Buy Treasury Inflation Protected Securities (TIPS) and hold them to maturity. (Don't buy TIPS funds, their value fluctuates based on interest rates. Buy actual TIPS instead, at either Fidelity or Vanguard.)
kristopolous
Trump just said "fuck you" to 95% of the planet. These stocks have a long way to fall.
It sure would be nice to have a competent, organized opposition that does more than finger wag and tsk tsk in a scornful tone
Aeolun
Maybe all the billionaire owners of these stocks can go storm the capital together?
lazide
Trump has consistently avoided consequences from breaking the rules.
You can’t fight someone like that within the rules, and right now the left will throw anyone who starts breaking the rules in jail while consistently being unable to hold the opposition accountable.

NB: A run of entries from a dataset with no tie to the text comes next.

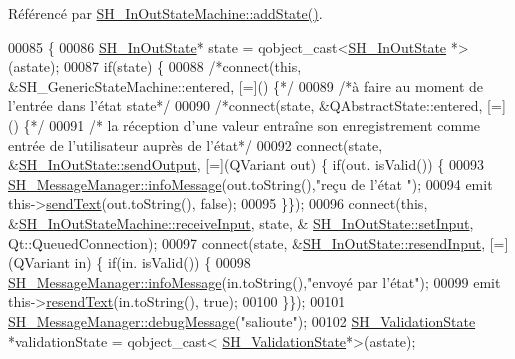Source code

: Référencé par \hyperlink{classSH__InOutStateMachine_a52469f4988c3eb654def2ed237fd10eb}{S\-H\-\_\-\-In\-Out\-State\-Machine\-::add\-State()}.


\begin{DoxyCode}
00085 \{
00086     \hyperlink{classSH__InOutState}{SH\_InOutState}* state = qobject\_cast<\hyperlink{classSH__InOutState}{SH\_InOutState} *>(astate);
00087     \textcolor{keywordflow}{if}(state) \{
00088         \textcolor{comment}{/*connect(this, &SH\_GenericStateMachine::entered, [=]() \{*/}
00089         \textcolor{comment}{/*à faire au moment de l'entrée dans l'état state*/}
00090         \textcolor{comment}{/*connect(state, &QAbstractState::entered, [=]() \{*/}
00091         \textcolor{comment}{/* la réception d'une valeur entraîne son enregistrement comme entrée de l'utilisateur auprès de
       l'état*/}
00092         connect(state, &\hyperlink{classSH__InOutState_a77921c5f42059bc97361f4ff7827da12}{SH\_InOutState::sendOutput}, [=](QVariant out) \{ \textcolor{keywordflow}{if}(out.
      isValid()) \{
00093                 \hyperlink{classSH__MessageManager_a0b35c2f96e6d69934bf7f7c1e2172ea9}{SH\_MessageManager::infoMessage}(out.toString(),\textcolor{stringliteral}{"reçu de l'état
      "});
00094                 emit this->\hyperlink{classSH__InOutStateMachine_a5e7f5958bae31696b6a8deab94ad2b4f}{sendText}(out.toString(), \textcolor{keyword}{false});
00095             \}\});
00096         connect(\textcolor{keyword}{this}, &\hyperlink{classSH__InOutStateMachine_a037ed5e13ecfae2123a8d4940292e410}{SH\_InOutStateMachine::receiveInput}, state, &
      \hyperlink{classSH__InOutState_aaec9c2b5ef7c406bff7469461352d47c}{SH\_InOutState::setInput}, Qt::QueuedConnection);
00097         connect(state, &\hyperlink{classSH__InOutState_a1f00480afefd173002cf56d4c4128048}{SH\_InOutState::resendInput}, [=](QVariant in) \{  \textcolor{keywordflow}{if}(in.
      isValid()) \{
00098                 \hyperlink{classSH__MessageManager_a0b35c2f96e6d69934bf7f7c1e2172ea9}{SH\_MessageManager::infoMessage}(in.toString(),\textcolor{stringliteral}{"envoyé par
       l'état"});
00099                 emit this->\hyperlink{classSH__InOutStateMachine_a526822c66b46aa0cd81ba4473fa5573f}{resendText}(in.toString(), \textcolor{keyword}{true});
00100             \}\});
00101         \hyperlink{classSH__MessageManager_a379f2aa0a590a5add34dbe91f98b2ff7}{SH\_MessageManager::debugMessage}(\textcolor{stringliteral}{"salioute"});
00102         \hyperlink{classSH__ValidationState}{SH\_ValidationState} *validationState = qobject\_cast<
      \hyperlink{classSH__ValidationState}{SH\_ValidationState}*>(astate);

\end{DoxyCode}
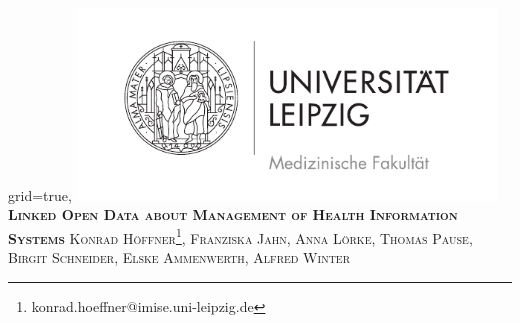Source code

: \documentclass[portrait,final,a0paper,fontscale=0.310]{imiseposter}
\begin{document}


\begin{poster}%
  {grid=true,}
  {\includegraphics[width=30em]{img/medfak.pdf}} 
  {\bf\textsc{Linked Open Data about Management of Health Information Systems}\vspace{0.5em}
  }
  {\textsc{Konrad Höffner\footnote{konrad.hoeffner@imise.uni-leipzig.de}, Franziska Jahn, Anna Lörke, Thomas Pause, Birgit Schneider, Elske
  Ammenwerth, Alfred Winter}}
  {%
  }


    \newcommand{\colouredcircle}{%
      \tikz{\useasboundingbox (-0.2em,-0.32em) rectangle(0.2em,0.32em); \draw[draw=black,fill=imiseblue,line width=0.03em] (0,0) circle(0.18em);}}


\end{poster}
\end{document}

It’s enforced self destruction.
outer_web
What can be done?
You know the craziest thing about watching this as an outsider in Canada is that we as a nation are losing one reliable trading partner (and obviously losing an ally but that's another conversation). Germany - losing a trade partner. Japan? And so on. But the US has lost 180 reliable trading partners. You're already seeing in the first week burgeoning trade alliances between nations who wouldn't have cooperated before, and the amount of resentment against America from this is going to take a generation to heal.
Of course I'm sure some people would claim this is 4D chess or what not but.. sometimes the person doing something crazy is just crazy at the end of the day.